SEPAK BOLA VS KEBUTUHAN DAPUR (Radar Jember, Perspektif, 19 Juni 2010)


Oleh: Khairunnisa Musari

Buat bapak-bapak yang lagi demam Piala Dunia, saya beritahu ya. Sudah sepekan lebih, para ibu diliputi gundah karena harga sejumlah kebutuhan dapur naik cukup drastis. Setidaknya di Lumajang, cabe kecil mencapai Rp 20.000 per kilo. Satu buah timun ukuran sedang seharga Rp 600. Tiga buah terong seharga Rp 2.000. Belum lagi sayuran lainnya yang ikut merangkak naik. Ditambah lagi beras per kilo yang menyentuh Rp 6.000. Di Jember, kurang lebih demikian pula. Ibu-ibu jadi pusing, Pak!!!

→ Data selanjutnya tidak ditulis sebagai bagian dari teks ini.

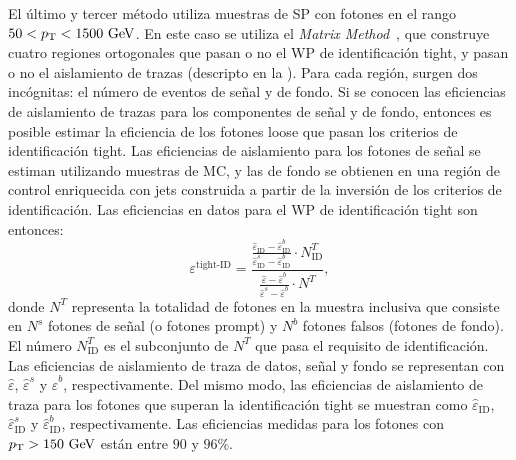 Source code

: El último y tercer método utiliza muestras de \ac{SP} con fotones en el rango \(50<p_{\text{T}}<1500~\text{GeV}\). En este caso se utiliza el \textit{Matrix Method}~\cite{ATLAS-EGamma-Performance-2015-2016}, que construye cuatro regiones ortogonales que pasan o no el \ac{WP} de identificación tight, y pasan o no el aislamiento de trazas (descripto en la \Sect{\ref{subsec:objects:egamma:iso}}). Para cada región, surgen dos incógnitas: el número de eventos de señal y de fondo.
Si se conocen las eficiencias de aislamiento de trazas para los componentes de señal y de fondo, entonces es posible estimar la eficiencia de los fotones loose que pasan los criterios de identificación tight. Las eficiencias de aislamiento para los fotones de señal se estiman utilizando muestras de \ac{MC}, y las de fondo se obtienen en una región de control enriquecida con jets construida a partir de la inversi\'on de los criterios de identificación.
Las eficiencias en datos para el \ac{WP} de identificación tight son entonces:
\begin{equation*}
    \varepsilon^{\text{tight-ID}} = \frac{
        \frac{
            \hat{\varepsilon}_{\text{ID}} - \hat{\varepsilon}_{\text{ID}}^b
        }{
            \hat{\varepsilon}_{\text{ID}}^s - \hat{\varepsilon}_{\text{ID}}^b
        }
        \cdot
        N_{\text{ID}}^T
    }{
        \frac{
            \hat{\varepsilon} - \hat{\varepsilon}^b
        }{
            \hat{\varepsilon}^s - \hat{\varepsilon}^b
        }
        \cdot
        N^T
    },
\end{equation*}
donde \(N^T\) representa la totalidad de fotones en la muestra inclusiva que consiste en \(N^s\) fotones de señal (o fotones prompt) y \(N^b\) fotones falsos (fotones de fondo). El número \(N^T_{\text{ID}}\) es el subconjunto de \(N^T\) que pasa el requisito de identificación. Las eficiencias de aislamiento de traza de datos, señal y fondo se representan con \(\hat{\varepsilon}\), \(\hat{\varepsilon}^s\) y \(\hat{\varepsilon}^b\), respectivamente. Del mismo modo, las eficiencias de aislamiento de traza para los fotones que superan la identificación tight se muestran como \(\hat{\varepsilon}_{\text{ID}}\), \(\hat{\varepsilon}_{\text{ID}}^s\) y \(\hat{\varepsilon}_{\text{ID}}^b\), respectivamente. Las eficiencias medidas para los fotones con \(p_{\text{T}}>150~\text{GeV}\) están entre \(90\) y \(96\%\).






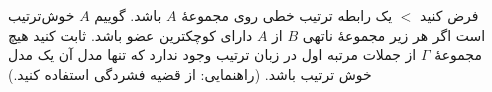 فرض کنید $<$ یک رابطه ترتیب خطی روی مجموعهٔ $A$ باشد. گوییم $A$ خوش‌ترتیب است اگر هر زیر مجموعهٔ ناتهی $B$ از $A$ دارای کوچکترین عضو باشد. ثابت کنید هیچ مجموعهٔ $\Gamma$ از جملات مرتبه اول در زبان ترتیب وجود ندارد که تنها مدل آن یک مدل خوش ترتیب باشد.
(راهنمایی: از قضیه فشردگی استفاده کنید.)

Saya juga bertanya-tanya, kira-kira apa ya yang menyebabkan harga bahan pangan naik? Padahal, bulan puasa masih 2 bulan lagi. Dalam waktu dekat ini, tampaknya juga tidak ada momen hari raya keagamaan. Dugaan kuat tampaknya mengarah pada sejumlah kegagalan hasil panen. Ya, iklim sekarang ini unpredictable. Dulu, siklus musim kemarau dan hujan dari tahun ke tahun selalu dalam rentang waktu yang hampir sama. Tapi kini, tampaknya terjadi pergeseran dan tidak bisa dipastikan bahwa hujan terus-menerus tidak akan terjadi di musim kemarau. Rasanya inilah salah satu penyebab utama kegagalan panen bagi petani belakangan ini.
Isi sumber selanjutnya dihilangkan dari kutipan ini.